Biden Likely to Nominate Califf to Lead FDA
On October 14, The Washington Post first reported that former Food and Drug Administration (FDA) Commissioner Robert Califf is the Biden administration’s top pick to lead the FDA. Califf previously served as FDA Commissioner for nearly a year during the second term of the Obama administration. Despite the agency’s important role in addressing the COVID-19 pandemic, the FDA has been without a permanent leader since the current administration took office in January. If confirmed, Califf will play a pivotal role in leading the FDA through what is hopefully the final stage of the pandemic and overseeing the review of vaccines and treatments. However, the White House has said a final decision has yet to be made, and sources close to the vetting process have acknowledged that the situation could still change.
FDA Advisory Panel Approves Moderna “Booster” for Seniors, At-Risk People
The FDA Vaccines and Related Biological Products Advisory Committee (VRBPAC) unanimously voted on Thursday to recommend that the agency authorize a “booster” dose of Moderna’s COVID-19 vaccine for all individuals over 65 and younger people who have chronic medical conditions and/or are essential workers. The Centers for Disease Control and Prevention (CDC) Advisory Committee on Immunization Practices (ACIP) is expected to vote on the Moderna booster doses on October 21, and a final FDA decision could follow within days. Recap: three weeks ago, the FDA amended the emergency use authorization (EUA) of Pfizer’s COVID-19 vaccine to make it the first vaccine available as a booster dose.

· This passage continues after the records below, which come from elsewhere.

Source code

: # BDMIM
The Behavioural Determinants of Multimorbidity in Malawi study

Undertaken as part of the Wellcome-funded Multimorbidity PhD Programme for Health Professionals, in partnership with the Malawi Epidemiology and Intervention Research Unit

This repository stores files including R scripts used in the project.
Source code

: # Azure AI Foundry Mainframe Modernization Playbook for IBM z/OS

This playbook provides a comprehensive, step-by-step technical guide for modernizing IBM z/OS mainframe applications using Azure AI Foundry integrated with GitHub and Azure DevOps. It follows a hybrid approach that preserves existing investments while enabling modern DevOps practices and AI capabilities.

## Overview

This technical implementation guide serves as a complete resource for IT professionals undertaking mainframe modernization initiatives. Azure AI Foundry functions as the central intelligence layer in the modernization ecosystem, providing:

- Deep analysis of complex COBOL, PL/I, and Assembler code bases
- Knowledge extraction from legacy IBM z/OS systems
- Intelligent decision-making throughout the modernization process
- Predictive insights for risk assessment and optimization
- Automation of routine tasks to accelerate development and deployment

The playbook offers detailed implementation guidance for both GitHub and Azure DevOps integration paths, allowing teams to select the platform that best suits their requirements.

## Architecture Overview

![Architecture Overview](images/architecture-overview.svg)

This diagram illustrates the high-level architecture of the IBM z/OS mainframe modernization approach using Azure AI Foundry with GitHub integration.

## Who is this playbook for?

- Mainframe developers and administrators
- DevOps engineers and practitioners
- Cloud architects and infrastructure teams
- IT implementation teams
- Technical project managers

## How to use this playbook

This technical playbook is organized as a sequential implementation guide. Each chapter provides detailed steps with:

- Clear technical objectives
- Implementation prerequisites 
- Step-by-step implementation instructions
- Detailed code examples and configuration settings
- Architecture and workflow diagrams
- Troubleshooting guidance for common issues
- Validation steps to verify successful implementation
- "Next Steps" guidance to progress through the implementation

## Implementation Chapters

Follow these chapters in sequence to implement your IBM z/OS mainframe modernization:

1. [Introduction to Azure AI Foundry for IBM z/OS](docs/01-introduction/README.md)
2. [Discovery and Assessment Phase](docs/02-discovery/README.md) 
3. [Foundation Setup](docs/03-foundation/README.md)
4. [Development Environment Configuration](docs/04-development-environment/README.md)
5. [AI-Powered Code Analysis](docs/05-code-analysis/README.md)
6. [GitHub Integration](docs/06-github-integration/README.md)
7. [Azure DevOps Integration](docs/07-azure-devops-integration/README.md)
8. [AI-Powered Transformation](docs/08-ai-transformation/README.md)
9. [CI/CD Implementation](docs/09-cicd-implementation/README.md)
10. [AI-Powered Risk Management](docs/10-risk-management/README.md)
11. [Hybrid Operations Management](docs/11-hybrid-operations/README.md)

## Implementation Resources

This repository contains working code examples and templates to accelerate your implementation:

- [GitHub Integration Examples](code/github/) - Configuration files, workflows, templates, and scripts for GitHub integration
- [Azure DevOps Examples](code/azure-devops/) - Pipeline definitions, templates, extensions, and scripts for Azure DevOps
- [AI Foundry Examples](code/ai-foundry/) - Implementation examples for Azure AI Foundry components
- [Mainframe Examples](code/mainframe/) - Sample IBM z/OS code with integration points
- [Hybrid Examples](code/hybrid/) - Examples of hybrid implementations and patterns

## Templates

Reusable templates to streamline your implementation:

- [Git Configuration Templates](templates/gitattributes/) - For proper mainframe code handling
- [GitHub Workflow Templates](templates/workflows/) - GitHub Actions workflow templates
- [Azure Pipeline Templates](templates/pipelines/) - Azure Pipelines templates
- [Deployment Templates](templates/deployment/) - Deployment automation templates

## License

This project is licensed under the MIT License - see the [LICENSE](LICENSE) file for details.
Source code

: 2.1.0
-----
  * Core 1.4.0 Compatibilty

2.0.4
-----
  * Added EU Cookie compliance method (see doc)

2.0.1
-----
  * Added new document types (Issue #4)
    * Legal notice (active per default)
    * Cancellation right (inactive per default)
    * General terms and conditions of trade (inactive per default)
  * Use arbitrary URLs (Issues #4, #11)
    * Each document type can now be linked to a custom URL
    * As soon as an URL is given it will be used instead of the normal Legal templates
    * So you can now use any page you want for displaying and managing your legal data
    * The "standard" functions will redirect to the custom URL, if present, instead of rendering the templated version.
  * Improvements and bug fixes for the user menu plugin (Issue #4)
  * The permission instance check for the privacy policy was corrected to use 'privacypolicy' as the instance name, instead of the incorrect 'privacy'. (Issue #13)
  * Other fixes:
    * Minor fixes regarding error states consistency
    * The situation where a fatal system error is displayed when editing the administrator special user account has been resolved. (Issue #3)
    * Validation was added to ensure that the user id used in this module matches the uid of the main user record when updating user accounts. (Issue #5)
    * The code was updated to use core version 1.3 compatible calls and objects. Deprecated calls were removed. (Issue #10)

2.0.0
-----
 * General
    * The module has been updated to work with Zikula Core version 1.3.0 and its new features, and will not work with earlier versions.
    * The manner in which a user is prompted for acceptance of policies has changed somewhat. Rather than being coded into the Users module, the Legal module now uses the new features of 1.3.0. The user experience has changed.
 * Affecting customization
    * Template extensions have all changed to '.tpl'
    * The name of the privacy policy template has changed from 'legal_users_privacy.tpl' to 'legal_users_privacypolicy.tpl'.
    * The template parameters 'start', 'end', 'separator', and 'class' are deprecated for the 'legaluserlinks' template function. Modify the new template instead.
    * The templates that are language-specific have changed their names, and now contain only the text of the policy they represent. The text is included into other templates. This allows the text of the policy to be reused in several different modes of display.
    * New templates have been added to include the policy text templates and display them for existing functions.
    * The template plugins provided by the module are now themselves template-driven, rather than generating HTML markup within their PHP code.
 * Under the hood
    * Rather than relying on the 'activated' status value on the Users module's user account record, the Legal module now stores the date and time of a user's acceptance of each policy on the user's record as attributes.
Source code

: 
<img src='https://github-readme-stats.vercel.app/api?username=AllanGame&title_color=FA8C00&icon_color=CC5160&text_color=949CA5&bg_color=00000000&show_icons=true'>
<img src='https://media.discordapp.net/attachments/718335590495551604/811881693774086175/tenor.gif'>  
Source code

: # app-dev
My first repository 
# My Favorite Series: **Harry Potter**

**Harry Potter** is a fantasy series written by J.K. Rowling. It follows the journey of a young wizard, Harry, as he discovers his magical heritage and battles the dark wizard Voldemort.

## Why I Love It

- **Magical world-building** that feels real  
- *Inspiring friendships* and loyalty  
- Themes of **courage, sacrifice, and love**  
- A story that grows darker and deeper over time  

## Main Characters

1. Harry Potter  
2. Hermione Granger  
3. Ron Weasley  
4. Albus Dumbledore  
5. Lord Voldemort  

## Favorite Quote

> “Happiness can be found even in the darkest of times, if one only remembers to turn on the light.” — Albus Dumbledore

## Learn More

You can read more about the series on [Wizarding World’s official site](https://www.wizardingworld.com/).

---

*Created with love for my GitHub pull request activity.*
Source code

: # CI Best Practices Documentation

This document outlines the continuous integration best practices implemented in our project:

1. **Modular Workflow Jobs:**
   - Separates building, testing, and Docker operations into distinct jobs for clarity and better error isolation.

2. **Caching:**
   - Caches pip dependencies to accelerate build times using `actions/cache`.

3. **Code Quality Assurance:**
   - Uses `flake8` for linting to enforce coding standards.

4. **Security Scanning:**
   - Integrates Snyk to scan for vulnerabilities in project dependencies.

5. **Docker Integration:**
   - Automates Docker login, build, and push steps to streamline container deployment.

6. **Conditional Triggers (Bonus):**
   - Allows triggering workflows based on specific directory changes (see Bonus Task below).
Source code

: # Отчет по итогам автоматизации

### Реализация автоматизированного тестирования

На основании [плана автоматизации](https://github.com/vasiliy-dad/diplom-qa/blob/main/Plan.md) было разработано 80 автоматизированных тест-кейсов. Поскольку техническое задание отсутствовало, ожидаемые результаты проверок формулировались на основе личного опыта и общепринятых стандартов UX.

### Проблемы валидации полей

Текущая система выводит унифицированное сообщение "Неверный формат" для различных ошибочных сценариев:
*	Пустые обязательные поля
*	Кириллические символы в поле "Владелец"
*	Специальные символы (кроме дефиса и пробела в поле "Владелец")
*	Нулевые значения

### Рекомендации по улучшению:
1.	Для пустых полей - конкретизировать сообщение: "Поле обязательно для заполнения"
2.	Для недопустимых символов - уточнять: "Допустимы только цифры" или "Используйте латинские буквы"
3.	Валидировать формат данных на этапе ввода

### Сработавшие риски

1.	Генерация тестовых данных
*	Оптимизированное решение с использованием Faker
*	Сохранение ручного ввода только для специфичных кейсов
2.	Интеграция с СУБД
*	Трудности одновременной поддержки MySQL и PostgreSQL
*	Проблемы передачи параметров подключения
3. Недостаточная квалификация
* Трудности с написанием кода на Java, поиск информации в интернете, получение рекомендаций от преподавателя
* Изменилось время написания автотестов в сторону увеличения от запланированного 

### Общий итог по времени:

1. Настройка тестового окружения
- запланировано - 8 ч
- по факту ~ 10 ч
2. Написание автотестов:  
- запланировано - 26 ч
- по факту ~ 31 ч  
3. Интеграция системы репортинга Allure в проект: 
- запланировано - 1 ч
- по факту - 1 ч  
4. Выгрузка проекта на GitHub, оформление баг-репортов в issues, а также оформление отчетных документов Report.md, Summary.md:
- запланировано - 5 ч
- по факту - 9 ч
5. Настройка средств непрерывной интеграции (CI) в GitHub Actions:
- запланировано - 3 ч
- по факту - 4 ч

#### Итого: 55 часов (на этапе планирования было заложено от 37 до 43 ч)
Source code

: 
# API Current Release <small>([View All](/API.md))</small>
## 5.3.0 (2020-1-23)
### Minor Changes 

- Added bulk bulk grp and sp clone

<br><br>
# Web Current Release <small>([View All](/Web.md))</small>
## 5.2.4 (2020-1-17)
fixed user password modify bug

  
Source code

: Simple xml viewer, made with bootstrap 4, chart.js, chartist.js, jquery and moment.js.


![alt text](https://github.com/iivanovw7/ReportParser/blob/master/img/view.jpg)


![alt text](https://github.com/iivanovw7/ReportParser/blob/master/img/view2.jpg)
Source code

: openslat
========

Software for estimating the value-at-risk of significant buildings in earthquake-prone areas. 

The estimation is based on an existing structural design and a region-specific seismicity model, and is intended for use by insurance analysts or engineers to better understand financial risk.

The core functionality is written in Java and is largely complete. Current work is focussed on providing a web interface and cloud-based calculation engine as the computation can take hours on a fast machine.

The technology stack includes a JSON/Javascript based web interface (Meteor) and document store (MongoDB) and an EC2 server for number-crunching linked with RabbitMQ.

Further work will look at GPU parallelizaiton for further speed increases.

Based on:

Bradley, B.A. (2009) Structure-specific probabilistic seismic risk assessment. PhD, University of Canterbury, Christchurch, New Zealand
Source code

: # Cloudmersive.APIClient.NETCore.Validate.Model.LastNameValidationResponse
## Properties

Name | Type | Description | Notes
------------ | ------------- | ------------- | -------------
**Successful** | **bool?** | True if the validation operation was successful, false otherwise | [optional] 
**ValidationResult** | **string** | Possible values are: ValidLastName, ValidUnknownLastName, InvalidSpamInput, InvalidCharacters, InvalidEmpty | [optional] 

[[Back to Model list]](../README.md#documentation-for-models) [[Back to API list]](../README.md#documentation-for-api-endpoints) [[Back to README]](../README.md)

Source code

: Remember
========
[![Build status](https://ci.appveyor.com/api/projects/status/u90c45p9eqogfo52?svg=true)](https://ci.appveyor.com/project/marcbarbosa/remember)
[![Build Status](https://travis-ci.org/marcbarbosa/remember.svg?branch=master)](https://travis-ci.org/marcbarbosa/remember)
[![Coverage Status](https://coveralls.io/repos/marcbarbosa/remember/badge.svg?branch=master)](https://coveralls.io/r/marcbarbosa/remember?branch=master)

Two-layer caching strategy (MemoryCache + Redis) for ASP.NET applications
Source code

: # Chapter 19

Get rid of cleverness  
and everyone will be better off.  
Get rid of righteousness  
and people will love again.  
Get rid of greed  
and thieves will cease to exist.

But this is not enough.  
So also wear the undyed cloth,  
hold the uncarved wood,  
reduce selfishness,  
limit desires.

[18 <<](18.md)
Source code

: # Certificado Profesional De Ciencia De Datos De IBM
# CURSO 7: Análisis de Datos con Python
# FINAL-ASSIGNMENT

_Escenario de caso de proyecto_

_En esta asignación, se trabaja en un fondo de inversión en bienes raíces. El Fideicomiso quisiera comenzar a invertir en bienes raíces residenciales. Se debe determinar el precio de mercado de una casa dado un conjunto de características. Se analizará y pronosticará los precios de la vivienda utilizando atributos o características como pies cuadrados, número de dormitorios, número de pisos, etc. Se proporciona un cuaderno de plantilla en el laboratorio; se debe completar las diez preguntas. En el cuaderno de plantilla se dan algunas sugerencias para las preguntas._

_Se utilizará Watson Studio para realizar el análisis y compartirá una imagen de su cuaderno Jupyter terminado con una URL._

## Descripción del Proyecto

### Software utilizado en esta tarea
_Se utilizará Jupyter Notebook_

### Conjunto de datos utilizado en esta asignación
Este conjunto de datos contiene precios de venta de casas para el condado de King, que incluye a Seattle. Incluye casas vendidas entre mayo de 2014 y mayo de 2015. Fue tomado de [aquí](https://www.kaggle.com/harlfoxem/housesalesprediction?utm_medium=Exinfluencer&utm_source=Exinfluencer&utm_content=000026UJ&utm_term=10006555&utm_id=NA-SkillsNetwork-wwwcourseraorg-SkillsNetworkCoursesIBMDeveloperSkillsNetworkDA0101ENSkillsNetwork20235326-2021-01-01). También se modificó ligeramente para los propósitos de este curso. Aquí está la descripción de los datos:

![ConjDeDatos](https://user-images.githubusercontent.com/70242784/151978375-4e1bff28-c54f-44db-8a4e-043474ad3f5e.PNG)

Authorization of COVID-19 Antiviral Pill Anticipated in December
In their October 14 public meeting, the FDA VRBPAC announced that it will meet on November 30 to review data on Merck’s experimental oral antiviral COVID-19 treatment, which potentially means that FDA could issue an EUA for the antiviral drug sometime in December. On Monday, Merck submitted an EUA for the drug, known as molnupiravir, which contained data showing that the antiviral treatment reduced hospitalization and death by 50%. While the FDA does have the option to bypass review by VRBPAC, the agency communicated in a press release that it believes a “public discussion” will help “ensure clear understanding of the scientific data” necessary to decide whether it’s worth approving the antiviral for emergency use.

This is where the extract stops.